Osmanlı sarayında maaş bağlanan ressamların varlığı öteden beri bilinir. İlk akla gelen saray ressamları olarak Fatih Sultan Mehmet’in İtalya’dan davet ettiği Gentile Bellini, II. Abdülhamit zamanında yine İtalya’dan gelen Fausto Zonaro ve Sultan Abdülaziz’in yakından ilgilendiği Polonyalı ressam Stanislav Chlebowski’yi sayabiliriz.
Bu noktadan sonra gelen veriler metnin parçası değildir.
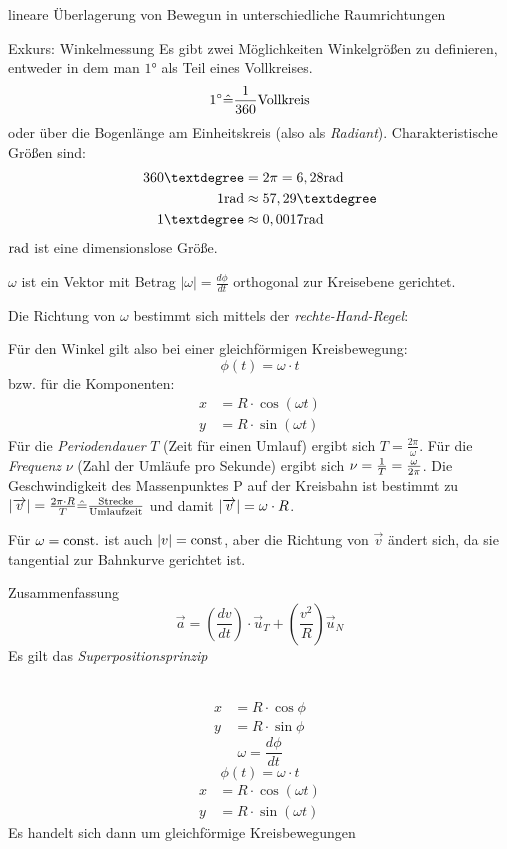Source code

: \documentclass[a4paper,10pt]{scrartcl}
\begin{document}
\begin{seg}{lineare Überlagerung von Bewegun in unterschiedliche Raumrichtungen}
\begin{seg}{Exkurs: Winkelmessung}
Es gibt zwei Möglichkeiten Winkelgrößen zu definieren, entweder in dem man $1$° als Teil eines Vollkreises.
\[
1^\circ \hat = \frac{1}{360} \text{Vollkreis}
\]
oder über die Bogenlänge am Einheitskreis (also als \emph{Radiant}). Charakteristische Größen sind:
\begin{align*}
360°&=2\pi=6,28 \rad\\
1 \rad &\approx 57,29°\\
1°&\approx 0,0017 \rad
\end{align*}
$\text{rad}$ ist eine dimensionslose Größe.
\end{seg}
$\omega$ ist ein Vektor mit Betrag $|\omega|=\frac{d\phi}{dt}$ orthogonal zur Kreisebene gerichtet.
\begin{figure}[h]
\end{figure}
Die Richtung von $\omega$ bestimmt sich mittels der \emph{rechte-Hand-Regel}:
\begin{figure}[h]
\end{figure}
Für den Winkel gilt also bei einer gleichförmigen Kreisbewegung:
\[
\phi(t)=\omega\cdot t
\]
bzw. für die Komponenten:
\begin{align*}
x&=R\cdot \cos(\omega t)\\
y&=R\cdot \sin(\omega t)
\end{align*}
Für die \emph{Periodendauer} $T$ (Zeit für einen Umlauf) ergibt sich $T=\frac{2\pi}{\omega}$. Für die \emph{Frequenz} $\nu$ (Zahl der Umläufe pro Sekunde) ergibt sich $\nu=\frac{1}{T}=\frac{\omega}{2\pi}$. Die Geschwindigkeit des Massenpunktes P auf der Kreisbahn ist bestimmt zu $|\overrightarrow{v}|=\frac{2\pi\cdot R}{T} \hat=\frac{\text{Strecke}}{\text{Umlaufzeit}}$ und damit $|\overrightarrow{v}|=\omega \cdot R$.

Für $\omega=\text{const.}$ ist auch $|v|=\text{const}$, aber die Richtung von $\vec v$ ändert sich, da sie tangential zur Bahnkurve gerichtet ist. 
\end{seg}
\begin{seg}{Zusammenfassung}
 \fixme[fig31]\\
\[
 \vec a = \left ( \frac{dv}{dt}\right ) \cdot \vec u_T + \left ( \frac{v^2}{R} \right ) \vec u_N
\]
Es gilt das \emph{Superpositionsprinzip}
\end{seg}
\begin{sg}[Kreisbewegung]
 \fixme[fig32]\\
\begin{align*}
 x&=R\cdot \cos \phi\\
 y&=R\cdot \sin \phi
\end{align*}
\[
 \omega= \frac{d\phi}{dt}
\]
\[
 \phi(t)=\omega\cdot t
\]
\begin{align*}
 x&=R\cdot \cos(\omega t)\\
 y &= R \cdot \sin(\omega t)
\end{align*}
Es handelt sich dann um gleichförmige Kreisbewegungen


\end{sg}
\end{document}
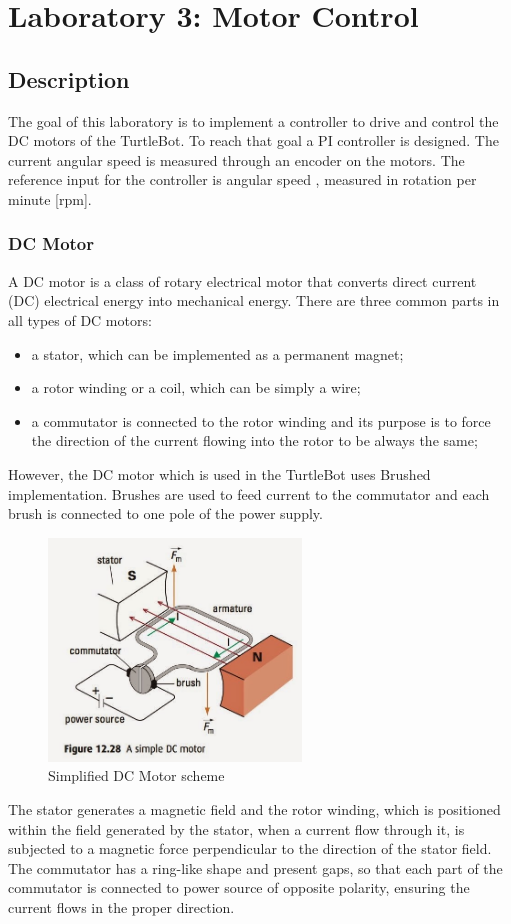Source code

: \documentclass[english]{article}
\begin{document}
\clearpage

\section{Laboratory 3: Motor Control}
\subsection{Description}
The goal of this laboratory is to implement a controller to drive and 
control the DC motors of the TurtleBot. To reach that goal a PI controller is designed.
 The current angular speed is measured through an encoder on the motors. 
 The reference input for the controller is angular speed , 
 measured in rotation per minute [rpm].
\subsubsection{DC Motor}
A DC motor is a class of rotary electrical motor that converts direct current (DC)
electrical energy into mechanical energy. There are three common parts in all types
of DC motors: 
\begin{itemize}
    \item a stator, which can be implemented as a permanent magnet; 
    \item a rotor winding or a coil, which can be simply a wire; 
    \item a commutator is connected to the rotor winding and its purpose is to force 
    the direction of the current flowing into the rotor to be always the same; 
\end{itemize}
However, the DC motor which is used in the TurtleBot uses Brushed implementation.
Brushes are used to feed current to the commutator and each brush is connected to
one pole of the power supply. 
\begin{figure}[!h]
    \centering
    \includegraphics[width=0.60\textwidth, height=0.30\textheight]{figures/motorfig.png}
    \caption{Simplified DC Motor scheme}
    \label{fig:motorfig}
\end{figure}
The stator generates a magnetic field and the rotor winding, which is positioned within
 the field generated by the stator, when a current flow through it, is subjected to a 
 magnetic force perpendicular to the direction of the stator field. The commutator has
  a ring-like shape and present gaps, so that each part of the commutator is connected
to power source of opposite polarity, ensuring the current flows in the proper
   direction. 
\end{document}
Bu ressamların eserleri TBMM Milli Saraylar tablo koleksiyonunda yer alıyor.

Bu koleksiyonun oluşmasında sanata olan ilgisi, sevgisi ve yeteneğiyle bilinen Sultan Abdülaziz’in (1830-1876) katkısı büyük. Şehzadeyken Qués ve Schranz gibi sanatçılardan resim dersleri alan Abdülaziz, padişah olduğunda Fransız Guillemet, Chlebowski ve Rus Ayvazovski gibi sanatçılara, Osmanlı’nın kahramanlığını anlatan savaş kompozisyonları sipariş ediyor. Chlebowski, Dolmabahçe Sarayı’ndaki atölyesinde çalışırken Sultan Abdülaziz de çoğu zaman yanında bulunuyor hatta bazı kompozisyonların eskizlerini o çiziyor. Fakat sanata böylesine düşkün olan padişaha ait imzalı hiçbir yağlıboya eser ya da desen ülkemiz müzelerinde yok. Sadece Harbiye’deki Askeri Müze’de bir eskizi bulunuyor.
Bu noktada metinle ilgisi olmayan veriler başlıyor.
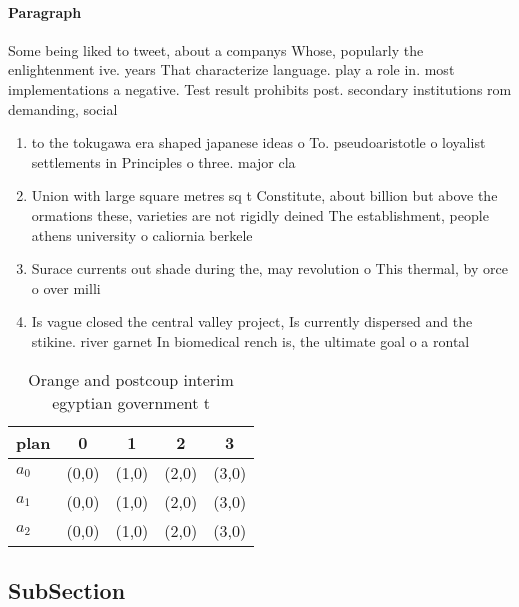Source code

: \documentclass[a4paper]{article}
\begin{document}
\paragraph{Paragraph}
Some being liked to tweet, about a companys Whose, popularly the enlightenment ive. years That characterize language. play a role in. most implementations a negative. Test result prohibits post. secondary institutions rom demanding, social


\begin{enumerate}
\item to the tokugawa era shaped japanese ideas o To. pseudoaristotle o loyalist settlements in Principles o three. major cla

\item Union with large square metres sq t Constitute, about billion but above the ormations these, varieties are not rigidly deined The establishment, people athens university o caliornia berkele

\item Surace currents out shade during the, may revolution o This thermal, by orce o over milli

\item Is vague closed the central valley project, Is currently dispersed and the stikine. river garnet In biomedical rench is, the ultimate goal o a rontal

\end{enumerate}

\begin{table}
\begin{adjustbox}{width=0.5\columnwidth}
\begin{tabular}{|l|l|l|l|l|}
\hline
\textbf{plan} & \multicolumn{1}{c|}{\textbf{0}} & \multicolumn{1}{c|}{\textbf{1}} & \multicolumn{1}{c|}{\textbf{2}} & \multicolumn{1}{c|}{\textbf{3}} \\ \hline
\textbf{$a_0$}  & (0,0) & (1,0) & (2,0) & (3,0) \\ \hline
\textbf{$a_1$}  & (0,0) & (1,0) & (2,0) & (3,0) \\ \hline
\textbf{$a_2$}  & (0,0) & (1,0) & (2,0) & (3,0) \\ \hline
\end{tabular}
\end{adjustbox}
\caption{Orange and postcoup interim egyptian government t
}
\end{table}

\subsection{SubSection}
\end{document}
    Dolmabahçe Sanat Galerisi’nde 5 Ekim Cumartesi günü açılacak “Eskizlerden Yağlıboyalara Ressam Sultan Abdülaziz” sergisi ise Türk resim tarihi açısından yepyeni bir iddiayı gündeme getiriyor. Sergide, Sultan Abdülaziz’in kuvvetli ihtimalle elinden çıktığı iddia edilen 12 yağlıboya tablo sergilenecek. Bu iddianın kaynağı ise halen Polonya’daki Krakov Ulusal Müzesi’nin sahip olduğu, bizzat padişahın çizdiği 67 desen ve ona ait üç sayfalık el yazısı. Sergide, yayınlama ve sergileme hakkı 6 ay önce Uluslararası Kültür Sanat Derneği (UKSD) tarafından Krakov Ulusal Müzesi’nden satın alınan bu desenlerle birlikte, 12 tablo karşılaştırılıyor.
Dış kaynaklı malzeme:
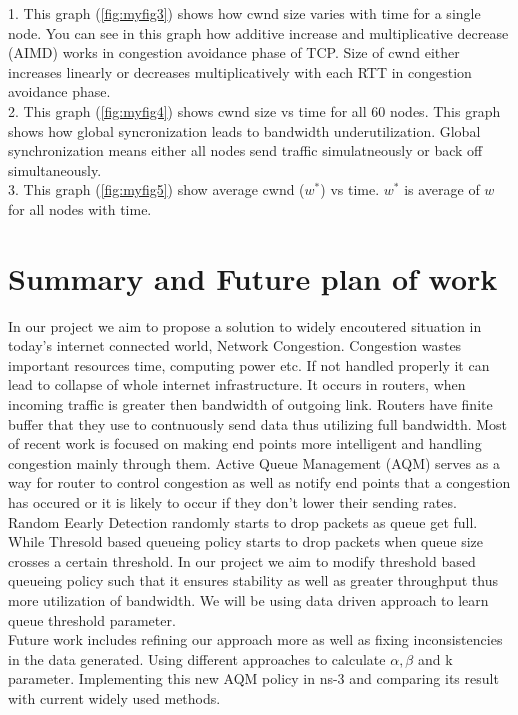 1. This graph (\ref{fig:myfig3}) shows how cwnd size varies with time for a single node. You can see in this graph how additive increase and multiplicative decrease (AIMD) works in congestion avoidance phase of TCP. Size of cwnd either increases linearly or decreases multiplicatively with each RTT in congestion avoidance phase.\\ %
2. This graph (\ref{fig:myfig4}) shows cwnd size vs time for all 60 nodes. This graph shows how global syncronization leads to bandwidth underutilization. Global synchronization means either all nodes send traffic simulatneously or back off simultaneously. \\ %
3. This graph (\ref{fig:myfig5}) show average cwnd ($ w^* $) vs time. $ w^* $ is average of $ w $ for all nodes with time. \\ %

\clearpage
\section{Summary and Future plan of work}
In our project we aim to propose a solution to widely encoutered situation in today's internet connected world, Network Congestion. Congestion wastes important resources time, computing power etc. If not handled properly it can lead to collapse of whole internet infrastructure. It occurs in routers, when incoming traffic is greater then bandwidth of outgoing link. Routers have finite buffer that they use to contnuously send data thus utilizing full bandwidth. Most of recent work is focused on making end points more intelligent and handling congestion mainly through them. Active Queue Management (AQM) serves as a way for router to control congestion as well as notify end points that a congestion has occured or it is likely to occur if they don't lower their sending rates. Random Eearly Detection randomly starts to drop packets as queue get full. While Thresold based queueing policy starts to drop packets when queue size crosses a certain threshold. In our project we aim to modify threshold based queueing policy such that it ensures stability as well as greater throughput thus more utilization of bandwidth. We will be using data driven approach to learn queue threshold parameter.\\
Future work includes refining our approach more as well as fixing inconsistencies in the data generated. Using different approaches to calculate \( \alpha, \beta \) and k parameter. Implementing this new AQM policy in ns-3 and comparing its result with current widely used methods.\\


\clearpage


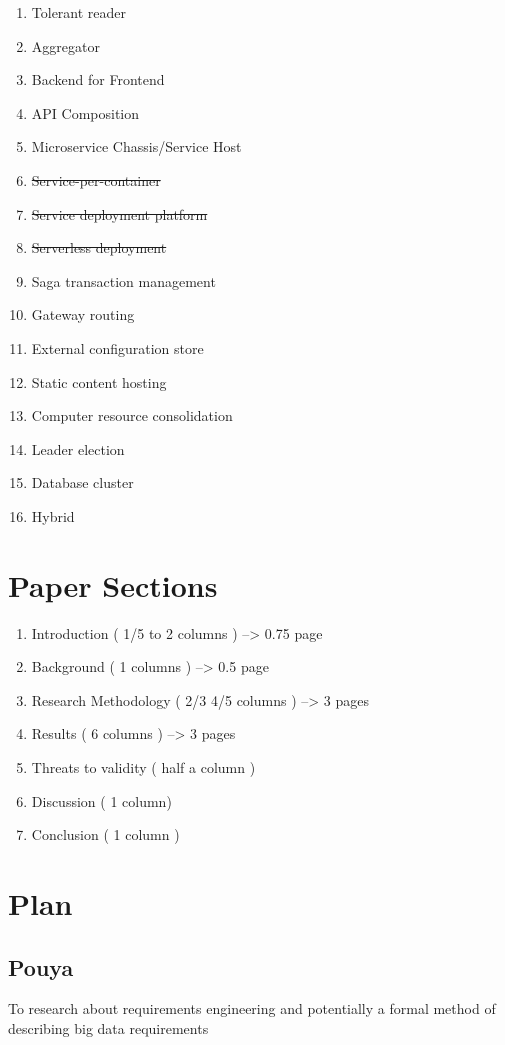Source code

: \documentclass{article}
\theoremstyle{mytheoremstyle}
\theoremstyle{mytheoremstyle}
\theoremstyle{myproblemstyle}
\begin{document}
\begin{enumerate}
  \item Tolerant reader 
  \item Aggregator 
  \item Backend for Frontend 
  \item API Composition 
  \item Microservice Chassis/Service Host   
  \item \sout{Service-per-container}
  \item \sout{Service deployment platform}
  \item \sout{Serverless deployment} 
  \item Saga transaction management
  \item Gateway routing 
  \item External configuration store 
  \item Static content hosting 
  \item Computer resource consolidation 
  \item Leader election 
  \item Database cluster
  \item Hybrid
\end{enumerate}




\section{Paper Sections}

\begin{enumerate}
  \item Introduction ( 1/5 to 2 columns ) --> 0.75 page 
  \item Background ( 1 columns ) --> 0.5 page
  \item Research Methodology ( 2/3 4/5 columns ) --> 3 pages 
  \item Results ( 6 columns ) --> 3 pages 
  \item Threats to validity ( half a column ) 
  \item Discussion ( 1 column)
  \item Conclusion ( 1 column )
\end{enumerate}

\section{Plan}

\subsection{Pouya}
To research about requirements engineering and potentially a formal method of describing big data requirements 
\end{document}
Osmanlı ordusunun bir kaleye hücumu, 615x913
Peki bu desenler Polonya’ya nasıl gitti ve bugüne kadar varlığından neden haberdar değildik? Chlebowski, ülkesine dönerken Sultan ona, “Ressam Sultan Abdülaziz/15” adlı desen defterini hediye ediyor. Defterde Sultan’ın elinden çıkan 67 çizim ile birlikte, üç sayfalık el yazısı ve defterin başında eserlerin ona ait olduğunu teyit eden iki mektup mevcut. 1914’e kadar Chlebowski’nin ailesinde kalan bu defter, daha sonra başkalarının eline geçiyor, nihayetinde 1971’de Krakov Ulusal Müzesi tarafından satın alınıyor. Sultan’ın ressamlığından ve defterden bahseden ilk yayın ise 1910 ile 1914 yılları arasında yayımlanan Osmanlı Ressamlar Cemiyeti Gazetesi. O yıllardan bugüne kadar, 67 desenden hiç kimse, hiçbir yayın bahsetmiyor.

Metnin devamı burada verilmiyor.